Хорошо еще, что Горбачев попался на варке самогона, а то бы пришлось либо передавать дело в суд с очень шаткими доказательствами, либо вообще Горбачева выпустить. Начальство торопило Васильева. Уже второй месяц сидел Горбачев в тюрьме, а дело об убийстве вперед не двигалось.

Еще раз проехал Васильев от учреждения, где Козлов получил деньги, до дома, где он жил. Оказалось, что как раз возле продовольственного магазина, неподалеку от дома Горбачева, надо было пересаживаться с трамвая на трамвай. Значит, вполне вероятно, что Козлов, получив деньги, зашел в магазин. Возле его дома больших магазинов не было. И конечно, было ему удобнее все купить именно здесь, при пересадке. Но как же все-таки он потом оказался у Горбачева! Может быть, подошел Горбачев к незнакомому человеку и предложил ему продать самогон? Козлов соблазнился и пошел? Маловероятно. Во-первых, Горбачев знал, что продажа самогона строго карается. Во-вторых, у него налажены связи с хозяевами чайных, и, значит, сбывать свою продукцию было ему нетрудно. Чего ж тогда будет он открываться первому встречному? Наконец, третье: одет был Козлов скромно, и предположить, что у него при себе большие деньги, никак было невозможно. Не будет же он в самом деле объяснять каждому, что вот, мол, получил подъемные, так что, пожалуйста, грабьте. Наконец, если все-таки и завязалось знакомство на почве самогона, так отчего же убитый был совершенно трезв? Судебно-медицинский эксперт, производивший вскрытие, утверждал это уверенно.

Где-то в этом деле был какой-то крючок, какая-то подробность, о которой Васильев не подумал. Что-то самое главное прошло мимо него. Что же это могло быть!

Васильев съездил в Лугу, обыскал дом Горбачева. Никаких прямых улик того, что Горбачев варил самогон в Луге, не оказалось. Н все-таки Васильев был уверен, что именно самогон был всегда основным источником дохода Горбачева. Хозяйство его оказалось запущенным до последней степени. Урожай на земле вырастал бедный. Видно было, что по-настоящему никто к земле рук не приложил. Если землю пахали и засевали, то для того только, чтобы можно было сказать: живем, мол, на трудовые доходы.

Мать Горбачева была старушка ядовитая, с хитрыми маленькими глазками.

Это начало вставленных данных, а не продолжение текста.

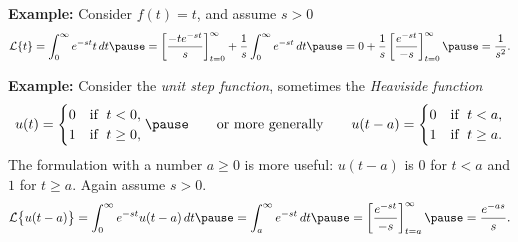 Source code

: \documentclass[10pt,aspectratio=169]{beamer}
\begin{document}
\begin{frame}
\textbf{Example:}
Consider $f(t) = t$, and assume $s > 0$
\begin{equation*}
\mathcal{L} \{t\}
= \int_0^\infty e^{-st} t \, dt
\pause
=
\left[ \frac{-te^{-st}}{s} \right]_{t=0}^\infty
+
\frac{1}{s}
\int_0^\infty e^{-st} \,dt
\pause
=
0
+
\frac{1}{s}
\left[ \frac{e^{-st}}{-s} \right]_{t=0}^\infty
\pause
=
\frac{1}{s^2} .
\end{equation*}

\medskip
\pause

\textbf{Example:}  Consider the
\emph{unit step function}, sometimes the
\emph{Heaviside function}
\begin{equation*}
u(t) = 
\begin{cases}
0 & \text{if } \; t < 0 , \\
1 & \text{if } \; t \geq 0 ,
\end{cases}
\pause
\qquad
\text{or more generally}
\qquad
u(t-a) = 
\begin{cases}
0 & \text{if } \; t < a , \\
1 & \text{if } \; t \geq a .
\end{cases}
\end{equation*}
\pause
The formulation with a number $a \geq 0$ is more useful:
$u(t-a)$ is $0$ for $t < a$ and $1$ for $t \geq a$.
\pause
Again assume $s > 0$.
\pause
\[
\mathcal{L} \bigl\{ u(t-a) \bigr\}
=
\int_0^{\infty} e^{-st} u(t-a) \, dt
\pause
=
\int_a^{\infty} e^{-st} \, dt
\pause
=
\left[ \frac{e^{-st}}{-s} \right]_{t=a}^\infty
\pause
=
\frac{e^{-as}}{s} .
\]

\end{frame}
\end{document}
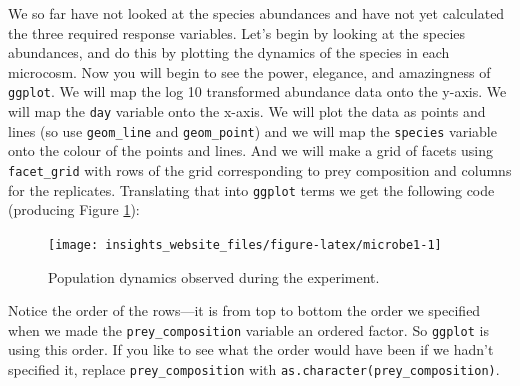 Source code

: \documentclass[]{book}
\makeatletter
\newenvironment{Shaded}{\begin{snugshade}}{\end{snugshade}}
\newcommand{\DataTypeTok}[1]{\textcolor[rgb]{0.13,0.29,0.53}{#1}}
\newcommand{\KeywordTok}[1]{\textcolor[rgb]{0.13,0.29,0.53}{\textbf{#1}}}
\newcommand{\NormalTok}[1]{#1}
\newcommand{\OperatorTok}[1]{\textcolor[rgb]{0.81,0.36,0.00}{\textbf{#1}}}
\newcommand{\StringTok}[1]{\textcolor[rgb]{0.31,0.60,0.02}{#1}}
\newenvironment{kframe}{%
\medskip{}
\setlength{\fboxsep}{.8em}
 \def\at@end@of@kframe{}%
 \ifinner\ifhmode%
  \def\at@end@of@kframe{\end{minipage}}%
  \begin{minipage}{\columnwidth}%
 \fi\fi%
 \def\FrameCommand##1{\hskip\@totalleftmargin \hskip-\fboxsep
 \colorbox{shadecolor}{##1}\hskip-\fboxsep
     \hskip-\linewidth \hskip-\@totalleftmargin \hskip\columnwidth}%
 \MakeFramed {\advance\hsize-\width
   \@totalleftmargin\z@ \linewidth\hsize
   \@setminipage}}%
 {\par\unskip\endMakeFramed%
 \at@end@of@kframe}
\newenvironment{rmdblock}[1]
  {
  \begin{itemize}
  \renewcommand{\labelitemi}{
    \raisebox{-.7\height}[0pt][0pt]{
      {\setkeys{Gin}{width=3em,keepaspectratio}\texttt{[image: images/\#1]}}
    }
  }
  \setlength{\fboxsep}{1em}
  \begin{kframe}
  \item
  }
  {
  \end{kframe}
  \end{itemize}
  }
\newenvironment{info}
  {\begin{rmdblock}{info}}
  {\end{rmdblock}}
\makeatother
\begin{document}
We so far have not looked at the species abundances and have not yet calculated the three required response variables. Let's begin by looking at the species abundances, and do this by plotting the dynamics of the species in each microcosm. Now you will begin to see the power, elegance, and amazingness of \texttt{ggplot}. We will map the log 10 transformed abundance data onto the y-axis. We will map the \texttt{day} variable onto the x-axis. We will plot the data as points and lines (so use \texttt{geom\_line} and \texttt{geom\_point}) and we will map the \texttt{species} variable onto the colour of the points and lines. And we will make a grid of facets using \texttt{facet\_grid} with rows of the grid corresponding to prey composition and columns for the replicates. Translating that into \texttt{ggplot} terms we get the following code (producing Figure \ref{fig:microbe1}):

\begin{Shaded}
\end{Shaded}

\begin{figure}

{\centering \texttt{[image: insights\_website\_files/figure-latex/microbe1-1]} 

}

\caption{Population dynamics observed during the experiment.}\label{fig:microbe1}
\end{figure}

\begin{info}
Notice the order of the rows---it is from top to bottom the order we
specified when we made the \texttt{prey\_composition} variable an
ordered factor. So \texttt{ggplot} is using this order. If you like to
see what the order would have been if we hadn't specified it, replace
\texttt{prey\_composition} with
\texttt{as.character(prey\_composition)}.
\end{info}
\end{document}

Судя по тому, как спокойно встретила она Васильева, чувствовалось, что обыск ее ничуть не удивил. Она, конечно же, знала, чем занимается сын, и понимала, что в его деле, хотя и выгодном, отдельные неудачи неизбежны, Еще одно было странно в доме Горбачева. Очень уж много было бочек. Васильев насчитал шесть совершенно целых, да еще две худые лежали в сарае. В одной из целых бочек солились огурцы, в другой капуста, а четыре были пустые. Васильеву показалось, что он почувствовал сохранившийся еще в них легкий запах закваски. Видно, и здесь производство было поставлено в широких размерах. Впрочем, доказывать, что Горбачев и в Луге гнал самогон, не имело особенного смысла.

В сущности говоря, все упиралось в два вопроса. Первый – были ли Горбачев и Козлов знакомы раньше? Второй – где деньги, взятые у Козлова?

Васильев зашел на лужскую почту. Ему пришла в голову нелепая мысль. Может быть, Горбачев был так неосторожен, что взял да и перевел матери по почте козловские пятьсот рублей. Тогда легко проверить по книге переводов. Он тщательно просмотрел эту книгу, хотя заведующая почтой сразу сказала ему, что такого перевода не было. Шутка ли – пятьсот рублей! В Лугу такой перевод приходит раз в три года.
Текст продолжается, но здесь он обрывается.